Após o Concílio de Trento (1545–1563), São Pio V promulgou, em 1570, a bula Quo Primum Tempore, que codificou o Missal Romano para todo o Ocidente. Nesse documento, o Papa declarou que o rito assim promulgado deveria ser conservado “para sempre”, a fim de assegurar a unidade e a pureza do culto. O conservadorismo, nesse sentido, é permanecer na linha da fidelidade: conservar aquilo que une ao Cristo crucificado e protege a fé contra inovações arbitrárias.
3. O conservantismo: conservar o que é conveniente, ainda que dissociado da verdade
O conservantismo, em contraste, é a conservação do que é cômodo e socialmente aceitável, ainda que em desacordo com a tradição. Ele se apresenta como prudência pastoral, mas muitas vezes revela apenas cálculo humano.
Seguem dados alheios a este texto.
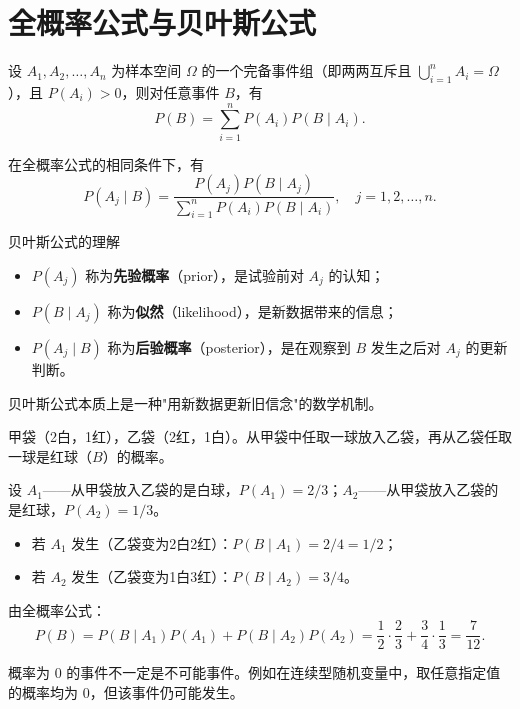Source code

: \section{全概率公式与贝叶斯公式}

\begin{theorem}[全概率公式]
设 $A_1, A_2, \ldots, A_n$ 为样本空间 $\Omega$ 的一个完备事件组（即两两互斥且 $\bigcup_{i=1}^{n} A_i = \Omega$），且 $P(A_i) > 0$，则对任意事件 $B$，有
\[P(B) = \sum_{i=1}^{n} P(A_i) P(B \mid A_i).\]
\end{theorem}

\begin{theorem}[贝叶斯公式]
在全概率公式的相同条件下，有
\[P(A_j \mid B) = \frac{P(A_j) P(B \mid A_j)}{\displaystyle\sum_{i=1}^{n} P(A_i) P(B \mid A_i)},\quad j = 1, 2, \ldots, n.\]
\end{theorem}

\begin{myTheorem}{贝叶斯公式的理解}
\begin{itemize}
	\item $P(A_j)$ 称为\textbf{先验概率}（prior），是试验前对 $A_j$ 的认知；
	\item $P(B \mid A_j)$ 称为\textbf{似然}（likelihood），是新数据带来的信息；
	\item $P(A_j \mid B)$ 称为\textbf{后验概率}（posterior），是在观察到 $B$ 发生之后对 $A_j$ 的更新判断。
\end{itemize}
贝叶斯公式本质上是一种"用新数据更新旧信念"的数学机制。
\end{myTheorem}

\begin{example}
甲袋（2白，1红），乙袋（2红，1白）。从甲袋中任取一球放入乙袋，再从乙袋任取一球是红球（$B$）的概率。

设 $A_1$——从甲袋放入乙袋的是白球，$P(A_1) = 2/3$；$A_2$——从甲袋放入乙袋的是红球，$P(A_2) = 1/3$。

\begin{itemize}
	\item 若 $A_1$ 发生（乙袋变为2白2红）：$P(B \mid A_1) = 2/4 = 1/2$；
	\item 若 $A_2$ 发生（乙袋变为1白3红）：$P(B \mid A_2) = 3/4$。
\end{itemize}

由全概率公式：
\[P(B) = P(B \mid A_1)P(A_1) + P(B \mid A_2)P(A_2) = \frac{1}{2} \cdot \frac{2}{3} + \frac{3}{4} \cdot \frac{1}{3} = \frac{7}{12}.\]
\end{example}

\begin{remark}
概率为 $0$ 的事件不一定是不可能事件。例如在连续型随机变量中，取任意指定值的概率均为 $0$，但该事件仍可能发生。
\end{remark}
No século XX, a reforma litúrgica promovida após o Concílio Vaticano II abriu espaço para interpretações diversas, muitas delas conduzindo à banalização do sacrifício eucarístico. A celebração versus populum, embora não prescrita pelo concílio, se tornou a norma em grande parte do mundo católico. Esse deslocamento expressa bem o conservantismo: conservar a adaptação ao espírito da época, ainda que em detrimento da sacralidade do rito.
A decisão do Papa Francisco, em 2021, de restringir severamente a celebração da missa tridentina pelo motu proprio Traditionis Custodes, é vista por muitos fiéis como ruptura com a promessa de São Pio V. Para os que se alinham ao conservadorismo autêntico, tal medida não apenas ignora a tradição, mas consagra o conservantismo: a manutenção da conveniência pastoral sobre a fidelidade à verdade litúrgica.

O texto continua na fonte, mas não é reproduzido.